Check the Hard Drive with Diagnostics
Do the quick test and see if any errors occur. It doesn’t make sense spending time cleaning up a drive if it is failing and should be replaced. If you do find errors, find a replacement. Drives are getting faster and cheaper every day. This might be a good time to upgrade to a Solid State Drive. Although they are more expensive than a SATA drive, they will increase speeds significantly.
Check the Hardware specs
How much free space is there on the OS hard drive? If less than 10%, that can decrease performance drastically.
How much RAM is in the computer? We recommend a minimum of 4GB. If you run multiple programs and a browser with multiple open tabs, you should consider 8GB or more. If the software you are running requires more RAM than it physically has, it uses what is called Virtual RAM, which is basically just using the hard drive as memory. This will slow your computer to a crawl.
Are you running a hard drive or a Solid State Drive (SSD)? If it is a hard drive, what speed is it? 5400 RPM drives offer some benefits but they are notorious for being a performance bottleneck. We recommend upgrading from a 5400 RPM drive whenever you can. 7200 RPM drives are cheaper, but a SSD is the best way to go.
Graphics Card – If you use graphics intensive software (Photoshop, Movie Editors, or high quality games), a graphics card upgrade may offer a significant speed increase.
Processor upgrades may offer some speed increase but usually require a new motherboard. Given today’s computer costs, a new machine is probably a better way to go.
By default, Windows is set with a “Balanced” Power scheme. This setting is an attempt to save users money by using less electricity. The computer can run slowly because the power options can throttle the processor down. We change these settings on desktop machines to High Performance. If you are using a laptop, change the advanced settings of the current power scheme so that the performance settings are set to high when the laptop is plugged in. This allows the computer to run slower to conserve battery life when not plugged in, but to run faster if it is plugged in.
Check for Rootkits
Run Malwarebyte’s Anti-Rootkit, or MBAR. We do this as a first step in our process for removing malware because if there is a rootkit, it will continue to download and install Adware, Malware, and viruses as you try to clean them off.
Scan for Adware
Run AdwCleaner. While adware isn’t dangerous, it can slow the computer down and inject unsafe ads that link to computer scams and virus infected sites. AdwCleaner does a great job of removing toolbars, fake proxies, browser hijackers, ad inserters, etc. all in one nice tool.
Check for Malware
Malware at this point in the process usually consists of remnants of the rootkits, viruses, and adware we have already removed. Cleaning these up can help improve performance as some of these pieces run on their own and slow down the computer. We use Malwarebyte’s Anti-Malware (MBAM) Free to do that.

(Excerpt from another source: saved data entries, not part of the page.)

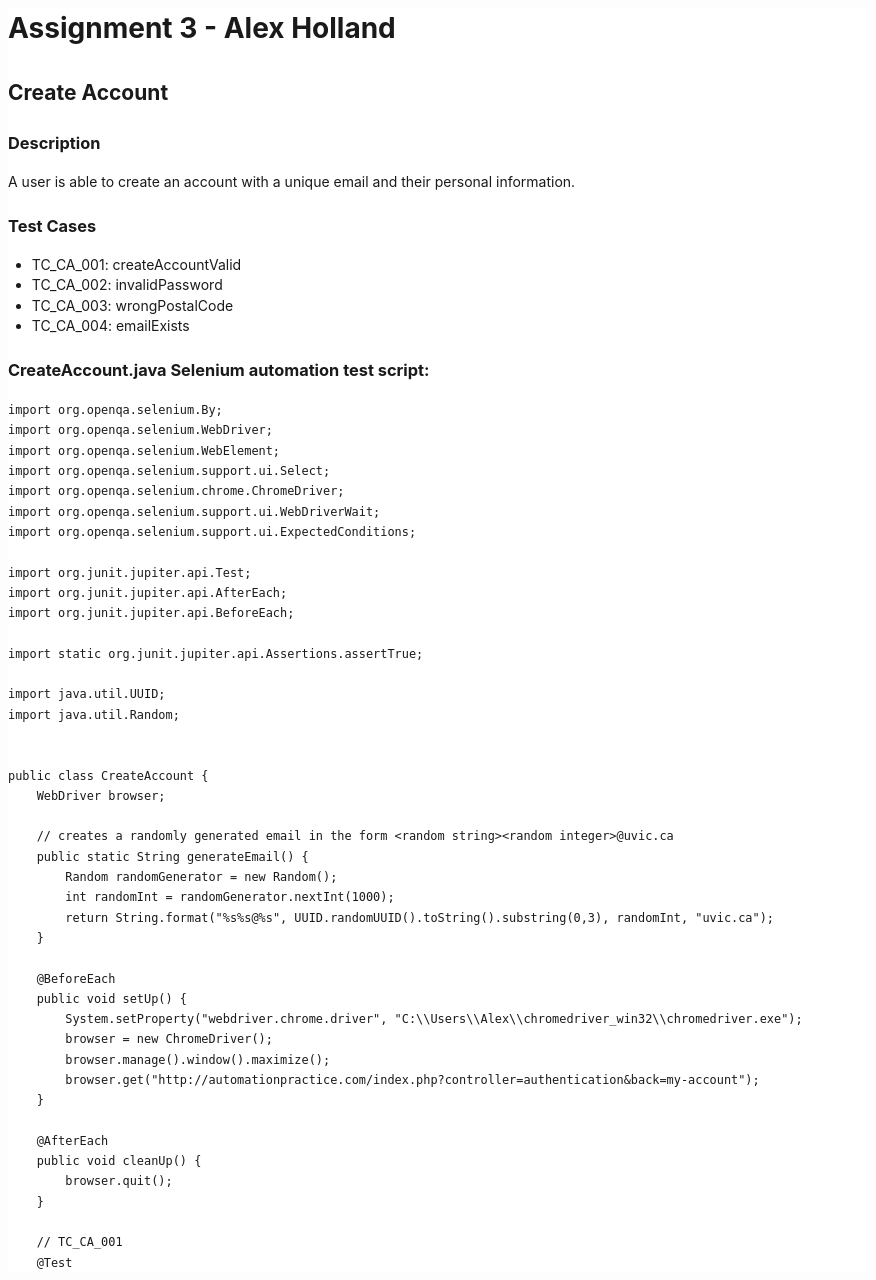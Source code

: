 # Assignment 3 - Alex Holland

## Create Account
### Description 
A user is able to create an account with a unique email and their personal information.
### Test Cases
- TC_CA_001: createAccountValid
- TC_CA_002: invalidPassword
- TC_CA_003: wrongPostalCode
- TC_CA_004: emailExists

### CreateAccount.java Selenium automation test script:

```
import org.openqa.selenium.By;
import org.openqa.selenium.WebDriver;
import org.openqa.selenium.WebElement;
import org.openqa.selenium.support.ui.Select;
import org.openqa.selenium.chrome.ChromeDriver;
import org.openqa.selenium.support.ui.WebDriverWait;
import org.openqa.selenium.support.ui.ExpectedConditions;

import org.junit.jupiter.api.Test;
import org.junit.jupiter.api.AfterEach;
import org.junit.jupiter.api.BeforeEach;

import static org.junit.jupiter.api.Assertions.assertTrue;

import java.util.UUID;
import java.util.Random;


public class CreateAccount {
    WebDriver browser;

    // creates a randomly generated email in the form <random string><random integer>@uvic.ca
    public static String generateEmail() {
        Random randomGenerator = new Random();
        int randomInt = randomGenerator.nextInt(1000);
        return String.format("%s%s@%s", UUID.randomUUID().toString().substring(0,3), randomInt, "uvic.ca");
    }

    @BeforeEach
    public void setUp() {
        System.setProperty("webdriver.chrome.driver", "C:\\Users\\Alex\\chromedriver_win32\\chromedriver.exe");
        browser = new ChromeDriver();
        browser.manage().window().maximize();
        browser.get("http://automationpractice.com/index.php?controller=authentication&back=my-account");
    }

    @AfterEach
    public void cleanUp() {
        browser.quit();
    }

    // TC_CA_001
    @Test
```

Clean up unused files, empty folders, and unused registry keys
While this may not seem like a big deal, cleaning up space and unused items on a computer is much like cleaning things in your house. You make room for new things, but also make it easier to move around. Install and run CCleaner from Piriform. it is a great Free utility to clean up the computer. They have been around a long time and have a good reputation for not removing things out of the registry that are still needed. It is the only registry cleaner that we trust. It also does a better job at cleaning the computer than the Windows Disk Cleanup Utility.
We’re not really fans of software that changes what programs run at startup. They don’t often work well and typically have to run at startup to check for new startup entries. You may gain some performance, but it will not be as good as it could be. One of our favorite hidden tools, MSCONFIG, is included with Windows. In Windows 7, run MSCONFIG from the command prompt (as administrator), go to the startup tab, and uncheck the items you don’t want to run when Windows starts. In Windows 8 and above, the Startup Entries have been moved into a tab in Task Manager. Highlight the item and choose disable at the bottom to stop it from running at startup.
To Defrag or NOT TO Defrag
If you have a SSD, do NOT defrag. Mechanical Hard Drives need to be defragged, and SSD’s should never be defragged. Also note, defragging a hard drive will not defragment a database. if you are having issues with QuickBooks or some other database driven software, run the maintenance utility included with that software. It will clean up and reindex the database which will increase the performance of the program.